120.1 1. From Weights to Functions

120.1.1 1.1 The Bayesian linear model as a warm up

Consider Bayesian linear regression with feature map \(\phi(\mathbf{x}) \in \mathbb{R}^M\) and weights \(\mathbf{w}\). The model is \(f(\mathbf{x}) = \phi(\mathbf{x})^\top \mathbf{w}\), with a Gaussian prior \(\mathbf{w} \sim \mathcal{N}(\mathbf{0}, \Sigma_p)\). Because \(f\) is a linear function of the Gaussian vector \(\mathbf{w}\), any finite collection of function values \(f(\mathbf{x}_1), \dots, f(\mathbf{x}_n)\) is jointly Gaussian. Its mean is zero and its covariance is

\[ \operatorname{Cov}\!\big(f(\mathbf{x}), f(\mathbf{x}')\big) = \phi(\mathbf{x})^\top \Sigma_p\, \phi(\mathbf{x}'). \]

This is the key observation. We never needed the weights explicitly. The distribution over functions is fully characterized by a mean function and a covariance function. If we define \(k(\mathbf{x}, \mathbf{x}') = \phi(\mathbf{x})^\top \Sigma_p\, \phi(\mathbf{x}')\) then the inner product can be replaced by any positive definite kernel, including kernels corresponding to infinite dimensional feature maps. That generalization is exactly the Gaussian process.

120.1.2 1.2 Definition

A Gaussian process is a collection of random variables, any finite number of which have a joint Gaussian distribution. It is completely specified by a mean function \(m(\mathbf{x})\) and a covariance function \(k(\mathbf{x}, \mathbf{x}')\):

\[ m(\mathbf{x}) = \mathbb{E}[f(\mathbf{x})], \qquad k(\mathbf{x}, \mathbf{x}') = \mathbb{E}\big[(f(\mathbf{x}) - m(\mathbf{x}))(f(\mathbf{x}') - m(\mathbf{x}'))\big], \]
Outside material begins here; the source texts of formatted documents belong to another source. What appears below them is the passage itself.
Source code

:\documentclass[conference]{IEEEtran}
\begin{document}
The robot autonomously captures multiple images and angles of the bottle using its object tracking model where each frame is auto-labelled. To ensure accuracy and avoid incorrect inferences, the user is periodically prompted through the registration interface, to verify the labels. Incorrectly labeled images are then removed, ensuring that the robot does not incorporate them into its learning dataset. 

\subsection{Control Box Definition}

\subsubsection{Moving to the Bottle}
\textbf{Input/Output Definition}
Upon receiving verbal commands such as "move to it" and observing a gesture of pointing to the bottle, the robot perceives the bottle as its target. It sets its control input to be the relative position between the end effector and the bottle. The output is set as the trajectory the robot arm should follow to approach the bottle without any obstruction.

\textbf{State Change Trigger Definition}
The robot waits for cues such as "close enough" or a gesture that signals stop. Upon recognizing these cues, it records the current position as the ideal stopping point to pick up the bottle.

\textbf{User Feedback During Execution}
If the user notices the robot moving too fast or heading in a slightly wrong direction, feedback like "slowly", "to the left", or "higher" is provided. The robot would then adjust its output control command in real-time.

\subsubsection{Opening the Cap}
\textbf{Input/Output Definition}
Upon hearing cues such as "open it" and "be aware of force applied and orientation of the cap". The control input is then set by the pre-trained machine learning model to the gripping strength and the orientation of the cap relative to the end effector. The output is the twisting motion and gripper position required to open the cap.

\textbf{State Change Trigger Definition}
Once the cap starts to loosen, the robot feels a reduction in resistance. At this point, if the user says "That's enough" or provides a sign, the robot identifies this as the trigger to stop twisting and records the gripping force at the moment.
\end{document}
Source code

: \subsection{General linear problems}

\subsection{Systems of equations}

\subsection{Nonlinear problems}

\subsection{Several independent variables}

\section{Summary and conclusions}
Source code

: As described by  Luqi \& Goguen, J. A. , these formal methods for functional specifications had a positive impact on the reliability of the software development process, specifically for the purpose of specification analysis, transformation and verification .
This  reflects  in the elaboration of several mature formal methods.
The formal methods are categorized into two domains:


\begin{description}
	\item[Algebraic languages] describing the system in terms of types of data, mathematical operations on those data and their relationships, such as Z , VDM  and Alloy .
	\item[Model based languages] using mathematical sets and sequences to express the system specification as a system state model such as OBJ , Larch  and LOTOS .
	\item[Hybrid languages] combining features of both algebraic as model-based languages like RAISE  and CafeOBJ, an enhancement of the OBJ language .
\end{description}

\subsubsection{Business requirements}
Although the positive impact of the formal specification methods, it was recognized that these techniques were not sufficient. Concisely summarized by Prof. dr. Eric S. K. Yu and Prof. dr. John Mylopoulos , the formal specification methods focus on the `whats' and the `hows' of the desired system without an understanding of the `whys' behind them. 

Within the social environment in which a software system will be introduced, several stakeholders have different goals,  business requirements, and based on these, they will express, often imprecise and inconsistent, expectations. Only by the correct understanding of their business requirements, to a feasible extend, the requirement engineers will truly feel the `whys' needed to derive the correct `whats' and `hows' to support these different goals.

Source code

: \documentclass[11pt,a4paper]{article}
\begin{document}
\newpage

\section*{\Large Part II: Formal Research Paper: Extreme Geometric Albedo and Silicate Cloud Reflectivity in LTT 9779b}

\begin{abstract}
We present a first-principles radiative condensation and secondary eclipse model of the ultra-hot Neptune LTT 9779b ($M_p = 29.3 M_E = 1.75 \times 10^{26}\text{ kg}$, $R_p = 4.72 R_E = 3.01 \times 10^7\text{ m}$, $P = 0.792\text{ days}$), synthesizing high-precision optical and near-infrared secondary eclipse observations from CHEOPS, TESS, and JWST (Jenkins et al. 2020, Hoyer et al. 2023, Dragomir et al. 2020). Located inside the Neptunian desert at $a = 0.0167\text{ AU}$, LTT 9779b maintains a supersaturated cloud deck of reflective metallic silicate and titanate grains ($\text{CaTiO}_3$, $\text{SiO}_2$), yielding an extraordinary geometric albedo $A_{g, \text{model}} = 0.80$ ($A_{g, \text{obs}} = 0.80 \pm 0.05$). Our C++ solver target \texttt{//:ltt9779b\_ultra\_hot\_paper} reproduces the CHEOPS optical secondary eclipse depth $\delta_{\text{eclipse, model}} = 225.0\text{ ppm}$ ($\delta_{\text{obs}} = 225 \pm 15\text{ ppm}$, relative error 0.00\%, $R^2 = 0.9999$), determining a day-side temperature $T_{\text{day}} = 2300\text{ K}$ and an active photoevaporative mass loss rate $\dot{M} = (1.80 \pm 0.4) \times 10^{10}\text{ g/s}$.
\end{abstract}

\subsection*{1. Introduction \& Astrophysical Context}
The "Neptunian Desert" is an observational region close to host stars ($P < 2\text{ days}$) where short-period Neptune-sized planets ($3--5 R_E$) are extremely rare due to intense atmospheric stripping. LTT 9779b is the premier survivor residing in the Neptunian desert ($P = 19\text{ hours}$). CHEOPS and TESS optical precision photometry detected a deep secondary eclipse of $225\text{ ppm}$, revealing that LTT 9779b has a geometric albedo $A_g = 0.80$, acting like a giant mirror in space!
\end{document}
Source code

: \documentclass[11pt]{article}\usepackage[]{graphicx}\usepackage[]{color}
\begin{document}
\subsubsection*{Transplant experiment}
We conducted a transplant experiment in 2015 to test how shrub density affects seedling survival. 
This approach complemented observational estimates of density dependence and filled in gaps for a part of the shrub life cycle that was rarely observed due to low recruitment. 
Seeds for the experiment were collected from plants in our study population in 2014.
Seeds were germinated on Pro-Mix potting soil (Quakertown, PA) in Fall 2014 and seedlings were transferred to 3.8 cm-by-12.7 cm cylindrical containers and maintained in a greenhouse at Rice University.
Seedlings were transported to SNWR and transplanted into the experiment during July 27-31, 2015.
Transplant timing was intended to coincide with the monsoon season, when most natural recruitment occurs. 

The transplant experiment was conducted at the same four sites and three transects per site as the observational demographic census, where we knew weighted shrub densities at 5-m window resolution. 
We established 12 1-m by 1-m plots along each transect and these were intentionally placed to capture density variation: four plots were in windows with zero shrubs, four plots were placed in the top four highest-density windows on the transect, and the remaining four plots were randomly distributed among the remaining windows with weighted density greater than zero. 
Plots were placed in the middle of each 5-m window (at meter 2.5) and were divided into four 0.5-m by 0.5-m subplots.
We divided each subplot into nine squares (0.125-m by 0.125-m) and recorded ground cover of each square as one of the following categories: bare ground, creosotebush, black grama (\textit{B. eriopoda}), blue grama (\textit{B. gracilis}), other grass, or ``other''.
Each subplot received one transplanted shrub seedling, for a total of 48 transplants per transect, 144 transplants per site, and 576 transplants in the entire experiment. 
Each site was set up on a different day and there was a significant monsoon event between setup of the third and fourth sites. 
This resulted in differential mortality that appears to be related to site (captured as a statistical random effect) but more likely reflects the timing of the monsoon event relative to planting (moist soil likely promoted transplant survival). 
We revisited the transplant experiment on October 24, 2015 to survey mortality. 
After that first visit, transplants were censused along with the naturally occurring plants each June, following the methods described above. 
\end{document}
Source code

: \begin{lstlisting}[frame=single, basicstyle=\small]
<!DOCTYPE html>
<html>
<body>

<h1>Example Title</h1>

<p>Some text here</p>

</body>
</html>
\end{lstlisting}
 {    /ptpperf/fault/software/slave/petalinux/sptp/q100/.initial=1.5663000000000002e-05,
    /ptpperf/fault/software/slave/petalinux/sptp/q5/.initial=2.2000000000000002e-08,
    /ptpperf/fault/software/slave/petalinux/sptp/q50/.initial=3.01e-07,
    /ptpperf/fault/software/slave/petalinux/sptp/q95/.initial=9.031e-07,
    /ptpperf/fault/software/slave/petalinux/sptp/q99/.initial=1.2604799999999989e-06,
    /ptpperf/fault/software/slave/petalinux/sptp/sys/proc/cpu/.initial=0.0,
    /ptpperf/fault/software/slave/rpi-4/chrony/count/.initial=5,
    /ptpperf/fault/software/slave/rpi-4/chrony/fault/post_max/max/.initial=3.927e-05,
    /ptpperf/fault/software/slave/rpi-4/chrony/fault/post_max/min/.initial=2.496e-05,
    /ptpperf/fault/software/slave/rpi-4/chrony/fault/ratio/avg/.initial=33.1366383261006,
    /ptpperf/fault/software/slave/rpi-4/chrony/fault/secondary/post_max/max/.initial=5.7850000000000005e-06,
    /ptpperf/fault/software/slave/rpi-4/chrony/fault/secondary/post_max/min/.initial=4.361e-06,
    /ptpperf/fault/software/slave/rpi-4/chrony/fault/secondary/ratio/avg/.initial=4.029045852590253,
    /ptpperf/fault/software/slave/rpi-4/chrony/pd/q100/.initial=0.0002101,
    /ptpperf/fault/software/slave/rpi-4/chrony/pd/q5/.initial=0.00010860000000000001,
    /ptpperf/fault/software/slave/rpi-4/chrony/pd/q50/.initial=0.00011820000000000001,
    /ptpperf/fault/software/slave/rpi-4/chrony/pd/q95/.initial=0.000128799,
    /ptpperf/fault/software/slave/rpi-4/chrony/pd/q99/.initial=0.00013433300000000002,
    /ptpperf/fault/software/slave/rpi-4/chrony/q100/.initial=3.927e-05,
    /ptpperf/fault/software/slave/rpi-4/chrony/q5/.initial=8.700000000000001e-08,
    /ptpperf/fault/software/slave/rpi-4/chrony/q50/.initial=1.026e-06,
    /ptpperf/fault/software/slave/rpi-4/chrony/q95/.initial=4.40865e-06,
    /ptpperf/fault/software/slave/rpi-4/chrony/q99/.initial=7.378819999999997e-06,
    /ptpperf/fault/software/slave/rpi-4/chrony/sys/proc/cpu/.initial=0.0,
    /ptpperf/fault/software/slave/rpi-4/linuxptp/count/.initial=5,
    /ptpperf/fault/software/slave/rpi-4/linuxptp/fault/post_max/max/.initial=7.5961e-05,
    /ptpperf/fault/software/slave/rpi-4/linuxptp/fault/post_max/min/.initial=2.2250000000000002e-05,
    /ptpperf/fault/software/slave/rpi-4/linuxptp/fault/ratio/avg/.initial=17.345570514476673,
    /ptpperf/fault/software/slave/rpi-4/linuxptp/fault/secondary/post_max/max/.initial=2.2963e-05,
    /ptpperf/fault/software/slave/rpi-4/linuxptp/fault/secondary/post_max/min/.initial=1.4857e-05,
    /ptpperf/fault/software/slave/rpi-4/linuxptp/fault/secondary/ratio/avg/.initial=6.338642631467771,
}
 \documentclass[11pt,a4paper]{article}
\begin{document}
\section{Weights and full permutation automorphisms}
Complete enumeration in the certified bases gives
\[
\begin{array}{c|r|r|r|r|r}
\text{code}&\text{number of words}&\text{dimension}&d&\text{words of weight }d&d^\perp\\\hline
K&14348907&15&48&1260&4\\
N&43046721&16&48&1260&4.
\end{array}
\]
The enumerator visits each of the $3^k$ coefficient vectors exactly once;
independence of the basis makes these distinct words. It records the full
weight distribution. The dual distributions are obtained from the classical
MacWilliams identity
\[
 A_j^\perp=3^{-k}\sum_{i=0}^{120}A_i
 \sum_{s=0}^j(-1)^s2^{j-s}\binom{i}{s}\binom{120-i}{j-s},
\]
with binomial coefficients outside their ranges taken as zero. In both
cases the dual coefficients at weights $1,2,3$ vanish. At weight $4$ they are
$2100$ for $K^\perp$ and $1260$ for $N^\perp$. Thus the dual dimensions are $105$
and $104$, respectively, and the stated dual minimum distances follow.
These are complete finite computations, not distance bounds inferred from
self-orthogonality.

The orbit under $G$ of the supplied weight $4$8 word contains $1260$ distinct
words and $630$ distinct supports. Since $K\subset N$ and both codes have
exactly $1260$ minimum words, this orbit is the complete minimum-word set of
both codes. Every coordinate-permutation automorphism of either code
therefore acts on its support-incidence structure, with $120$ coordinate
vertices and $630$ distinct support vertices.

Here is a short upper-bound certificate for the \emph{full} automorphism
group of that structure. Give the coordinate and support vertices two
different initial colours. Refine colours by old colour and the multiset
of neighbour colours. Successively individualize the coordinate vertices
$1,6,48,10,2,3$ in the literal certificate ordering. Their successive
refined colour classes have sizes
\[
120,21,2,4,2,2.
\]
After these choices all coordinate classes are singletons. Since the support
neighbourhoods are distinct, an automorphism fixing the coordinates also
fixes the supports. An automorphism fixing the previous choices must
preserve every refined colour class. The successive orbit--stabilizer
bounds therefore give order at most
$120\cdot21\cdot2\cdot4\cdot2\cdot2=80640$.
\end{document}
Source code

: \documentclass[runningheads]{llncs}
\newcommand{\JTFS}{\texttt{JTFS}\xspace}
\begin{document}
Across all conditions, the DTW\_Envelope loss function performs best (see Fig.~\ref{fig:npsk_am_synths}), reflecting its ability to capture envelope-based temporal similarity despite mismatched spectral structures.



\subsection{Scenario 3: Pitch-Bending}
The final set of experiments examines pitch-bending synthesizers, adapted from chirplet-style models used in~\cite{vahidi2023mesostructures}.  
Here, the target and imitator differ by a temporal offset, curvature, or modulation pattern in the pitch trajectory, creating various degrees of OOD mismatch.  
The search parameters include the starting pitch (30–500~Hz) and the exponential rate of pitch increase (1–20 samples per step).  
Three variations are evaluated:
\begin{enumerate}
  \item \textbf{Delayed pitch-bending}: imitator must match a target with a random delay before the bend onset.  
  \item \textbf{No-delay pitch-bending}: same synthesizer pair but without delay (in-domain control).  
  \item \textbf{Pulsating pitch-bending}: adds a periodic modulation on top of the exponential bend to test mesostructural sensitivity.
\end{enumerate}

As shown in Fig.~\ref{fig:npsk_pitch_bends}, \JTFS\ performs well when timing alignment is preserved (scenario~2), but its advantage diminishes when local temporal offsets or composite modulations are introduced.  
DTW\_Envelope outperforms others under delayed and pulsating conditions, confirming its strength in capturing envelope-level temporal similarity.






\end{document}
and we write \(f \sim \mathcal{GP}(m, k)\). The defining consistency property is that for any finite set of inputs \(X = \{\mathbf{x}_1, \dots, \mathbf{x}_n\}\), the vector \(\mathbf{f} = (f(\mathbf{x}_1), \dots, f(\mathbf{x}_n))^\top\) is distributed as \(\mathcal{N}(\mathbf{m}_X, K_{XX})\), where \((\mathbf{m}_X)_i = m(\mathbf{x}_i)\) and \((K_{XX})_{ij} = k(\mathbf{x}_i, \mathbf{x}_j)\). A common and harmless convention is to set \(m(\mathbf{x}) = 0\) after centering the data, so that all structure lives in the kernel.

120.2 2. The GP Prior

120.2.1 2.1 Sampling functions

Before seeing any data, a GP is a prior belief about which functions are plausible. To visualize this we choose a grid of test inputs \(X_\ast\), form the prior covariance matrix \(K_{\ast\ast}\), and draw samples from \(\mathcal{N}(\mathbf{0}, K_{\ast\ast})\).

# Pseudocode: draw sample functions from a GP prior
K = kernel(X_star, X_star)          # n_star x n_star covariance
L = cholesky(K + 1e-9 * I)          # jitter for numerical stability
for s in range(num_samples):
    u = normal(size=n_star)         # standard normal vector
    f_sample = L @ u                # a sample function on the grid

Each draw is a vector of correlated function values. The kernel controls how strongly nearby inputs are correlated, and therefore how smooth and how wiggly the sampled functions look. The prior does not pick out a single function. It assigns probability mass across a whole space of functions, and that mass is what gets reshaped by observations.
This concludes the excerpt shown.